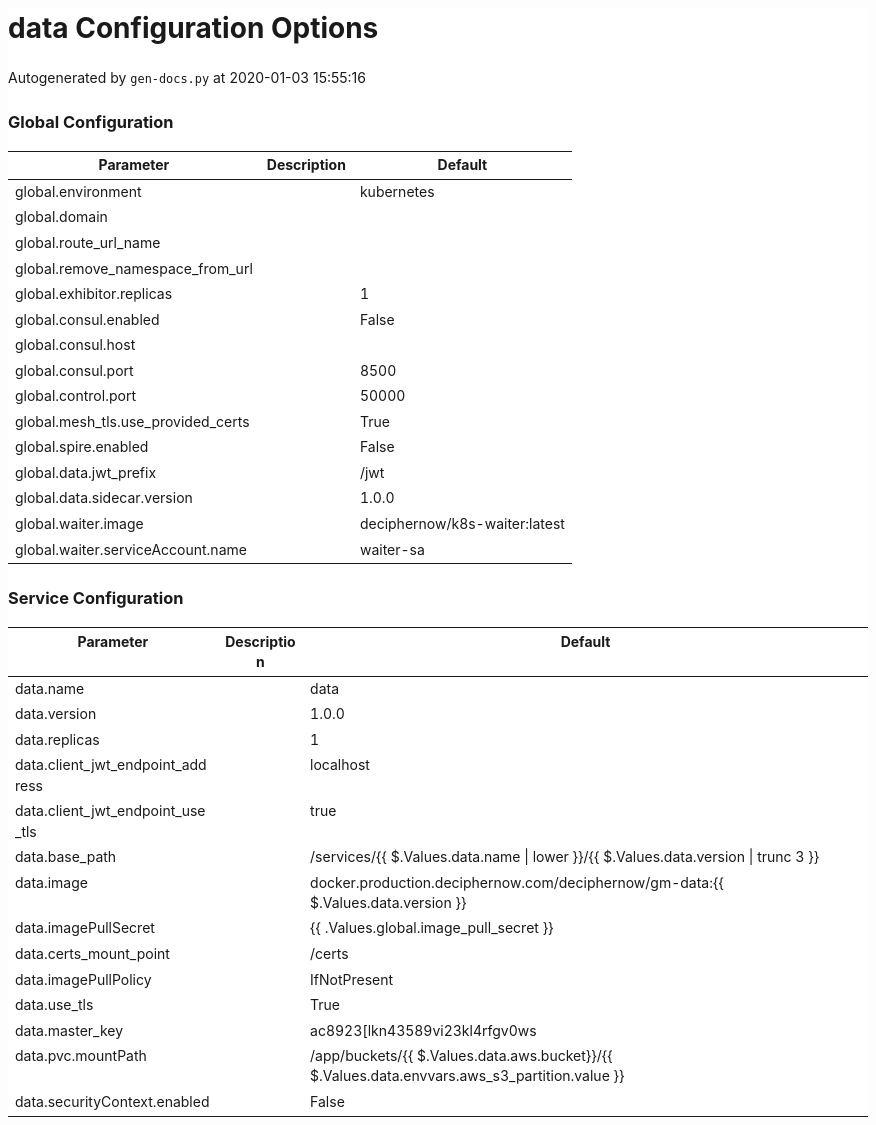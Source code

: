 # data Configuration Options

Autogenerated by `gen-docs.py` at 2020-01-03 15:55:16

### Global Configuration

|            Parameter             |Description|           Default           |
|----------------------------------|-----------|-----------------------------|
|global.environment                |           |kubernetes                   |
|global.domain                     |           |                             |
|global.route_url_name             |           |                             |
|global.remove_namespace_from_url  |           |                             |
|global.exhibitor.replicas         |           |                            1|
|global.consul.enabled             |           |False                        |
|global.consul.host                |           |                             |
|global.consul.port                |           |                         8500|
|global.control.port               |           |                        50000|
|global.mesh_tls.use_provided_certs|           |True                         |
|global.spire.enabled              |           |False                        |
|global.data.jwt_prefix            |           |/jwt                         |
|global.data.sidecar.version       |           |1.0.0                        |
|global.waiter.image               |           |deciphernow/k8s-waiter:latest|
|global.waiter.serviceAccount.name |           |waiter-sa                    |

### Service Configuration

|               Parameter               |Description|                                                Default                                                |
|---------------------------------------|-----------|-------------------------------------------------------------------------------------------------------|
|data.name                              |           |data                                                                                                   |
|data.version                           |           |1.0.0                                                                                                  |
|data.replicas                          |           |                                                                                                      1|
|data.client_jwt_endpoint_address       |           |localhost                                                                                              |
|data.client_jwt_endpoint_use_tls       |           |true                                                                                                   |
|data.base_path                         |           |/services/{{ $.Values.data.name \| lower }}/{{ $.Values.data.version \| trunc 3 }}                       |
|data.image                             |           |docker.production.deciphernow.com/deciphernow/gm-data:{{ $.Values.data.version }}                      |
|data.imagePullSecret                   |           |{{ .Values.global.image_pull_secret }}                                                                                          |
|data.certs_mount_point                 |           |/certs                                                                                                 |
|data.imagePullPolicy                   |           |IfNotPresent                                                                                           |
|data.use_tls                           |           |True                                                                                                   |
|data.master_key                        |           |ac8923[lkn43589vi23kl4rfgv0ws                                                                          |
|data.pvc.mountPath                     |           |/app/buckets/{{ $.Values.data.aws.bucket}}/{{ $.Values.data.envvars.aws_s3_partition.value }}          |
|data.securityContext.enabled           |           |False                                                                                                  |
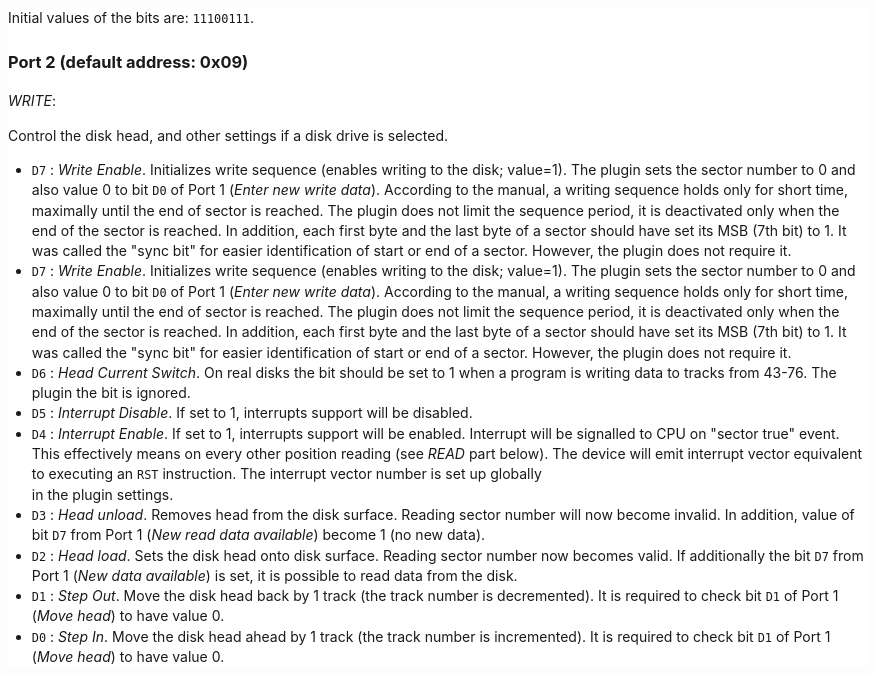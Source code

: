 Initial values of the bits are: `11100111`.

### Port 2 (default address: 0x09)

*WRITE*:

Control the disk head, and other settings if a disk drive is selected.

- `D7` : _Write Enable_. Initializes write sequence (enables writing to the disk; value=1). The plugin sets the sector
  number to 0 and also value 0 to bit `D0` of Port 1 (_Enter new write data_). According to the manual, a writing
  sequence
  holds only for short time, maximally until the end of sector is reached. The plugin does not limit the sequence
  period, it is deactivated only when the end of the sector is reached. In addition, each first byte and the last byte
  of
  a sector should have set its MSB (7th bit) to 1. It was called the "sync bit" for easier identification of start or
  end of a sector. However, the plugin does not require it.
- `D7` : _Write Enable_. Initializes write sequence (enables writing to the disk; value=1). The plugin sets the sector
  number to 0 and also value 0 to bit `D0` of Port 1 (_Enter new write data_). According to the manual, a writing
  sequence
  holds only for short time, maximally until the end of sector is reached. The plugin does not limit the sequence
  period, it is deactivated only when the end of the sector is reached. In addition, each first byte and the last byte
  of
  a sector should have set its MSB (7th bit) to 1. It was called the "sync bit" for easier identification of start or
  end of a sector. However, the plugin does not require it.
- `D6` : _Head Current Switch_. On real disks the bit should be set to 1 when a program is writing data to tracks from
  43-76. The plugin the bit is ignored.
- `D5` : _Interrupt Disable_. If set to 1, interrupts support will be disabled.
- `D4` : _Interrupt Enable_. If set to 1, interrupts support will be enabled. Interrupt will be signalled to CPU on
  "sector true" event. This effectively means on every other position reading (see *READ* part below). The device will
  emit interrupt vector equivalent to executing an `RST` instruction. The interrupt vector number is set up globally  
  in the plugin settings.
- `D3` : _Head unload_. Removes head from the disk surface. Reading sector number will now become invalid. In addition,
  value of bit `D7` from Port 1 (_New read data available_) become 1 (no new data).
- `D2` : _Head load_. Sets the disk head onto disk surface. Reading sector number now becomes valid. If additionally the
  bit `D7` from Port 1 (_New data available_) is set, it is possible to read data from the disk.
- `D1` : _Step Out_. Move the disk head back by 1 track (the track number is decremented). It is required to check
  bit `D1` of Port 1 (_Move head_) to have value 0.
- `D0` : _Step In_. Move the disk head ahead by 1 track (the track number is incremented). It is required to check
  bit `D1` of Port 1 (_Move head_) to have value 0.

-=-=-

DIRECTIONS:
For this exercise, retype the data above exactly and skip every image.

YOUR RESPONSE:
Source code

: # data Configuration Options

Autogenerated by `gen-docs.py` at 2020-01-03 15:55:16

### Global Configuration

|            Parameter             |Description|           Default           |
|----------------------------------|-----------|-----------------------------|
|global.environment                |           |kubernetes                   |
|global.domain                     |           |                             |
|global.route_url_name             |           |                             |
|global.remove_namespace_from_url  |           |                             |
|global.exhibitor.replicas         |           |                            1|
|global.consul.enabled             |           |False                        |
|global.consul.host                |           |                             |
|global.consul.port                |           |                         8500|
|global.control.port               |           |                        50000|
|global.mesh_tls.use_provided_certs|           |True                         |
|global.spire.enabled              |           |False                        |
|global.data.jwt_prefix            |           |/jwt                         |
|global.data.sidecar.version       |           |1.0.0                        |
|global.waiter.image               |           |deciphernow/k8s-waiter:latest|
|global.waiter.serviceAccount.name |           |waiter-sa                    |

### Service Configuration

|               Parameter               |Description|                                                Default                                                |
|---------------------------------------|-----------|-------------------------------------------------------------------------------------------------------|
|data.name                              |           |data                                                                                                   |
|data.version                           |           |1.0.0                                                                                                  |
|data.replicas                          |           |                                                                                                      1|
|data.client_jwt_endpoint_address       |           |localhost                                                                                              |
|data.client_jwt_endpoint_use_tls       |           |true                                                                                                   |
|data.base_path                         |           |/services/{{ $.Values.data.name \| lower }}/{{ $.Values.data.version \| trunc 3 }}                       |
|data.image                             |           |docker.production.deciphernow.com/deciphernow/gm-data:{{ $.Values.data.version }}                      |
|data.imagePullSecret                   |           |{{ .Values.global.image_pull_secret }}                                                                                          |
|data.certs_mount_point                 |           |/certs                                                                                                 |
|data.imagePullPolicy                   |           |IfNotPresent                                                                                           |
|data.use_tls                           |           |True                                                                                                   |
|data.master_key                        |           |ac8923[lkn43589vi23kl4rfgv0ws                                                                          |
|data.pvc.mountPath                     |           |/app/buckets/{{ $.Values.data.aws.bucket}}/{{ $.Values.data.envvars.aws_s3_partition.value }}          |
|data.securityContext.enabled           |           |False                                                                                                  |
Source code

: Initial values of the bits are: `11100111`.

### Port 2 (default address: 0x09)

*WRITE*:

Control the disk head, and other settings if a disk drive is selected.

- `D7` : _Write Enable_. Initializes write sequence (enables writing to the disk; value=1). The plugin sets the sector
  number to 0 and also value 0 to bit `D0` of Port 1 (_Enter new write data_). According to the manual, a writing
  sequence
  holds only for short time, maximally until the end of sector is reached. The plugin does not limit the sequence
  period, it is deactivated only when the end of the sector is reached. In addition, each first byte and the last byte
  of
  a sector should have set its MSB (7th bit) to 1. It was called the "sync bit" for easier identification of start or
  end of a sector. However, the plugin does not require it.
- `D7` : _Write Enable_. Initializes write sequence (enables writing to the disk; value=1). The plugin sets the sector
  number to 0 and also value 0 to bit `D0` of Port 1 (_Enter new write data_). According to the manual, a writing
  sequence
  holds only for short time, maximally until the end of sector is reached. The plugin does not limit the sequence
  period, it is deactivated only when the end of the sector is reached. In addition, each first byte and the last byte
  of
  a sector should have set its MSB (7th bit) to 1. It was called the "sync bit" for easier identification of start or
  end of a sector. However, the plugin does not require it.
- `D6` : _Head Current Switch_. On real disks the bit should be set to 1 when a program is writing data to tracks from
  43-76. The plugin the bit is ignored.
- `D5` : _Interrupt Disable_. If set to 1, interrupts support will be disabled.
- `D4` : _Interrupt Enable_. If set to 1, interrupts support will be enabled. Interrupt will be signalled to CPU on
  "sector true" event. This effectively means on every other position reading (see *READ* part below). The device will
  emit interrupt vector equivalent to executing an `RST` instruction. The interrupt vector number is set up globally  
  in the plugin settings.
- `D3` : _Head unload_. Removes head from the disk surface. Reading sector number will now become invalid. In addition,
  value of bit `D7` from Port 1 (_New read data available_) become 1 (no new data).
- `D2` : _Head load_. Sets the disk head onto disk surface. Reading sector number now becomes valid. If additionally the
  bit `D7` from Port 1 (_New data available_) is set, it is possible to read data from the disk.
- `D1` : _Step Out_. Move the disk head back by 1 track (the track number is decremented). It is required to check
  bit `D1` of Port 1 (_Move head_) to have value 0.
- `D0` : _Step In_. Move the disk head ahead by 1 track (the track number is incremented). It is required to check
  bit `D1` of Port 1 (_Move head_) to have value 0.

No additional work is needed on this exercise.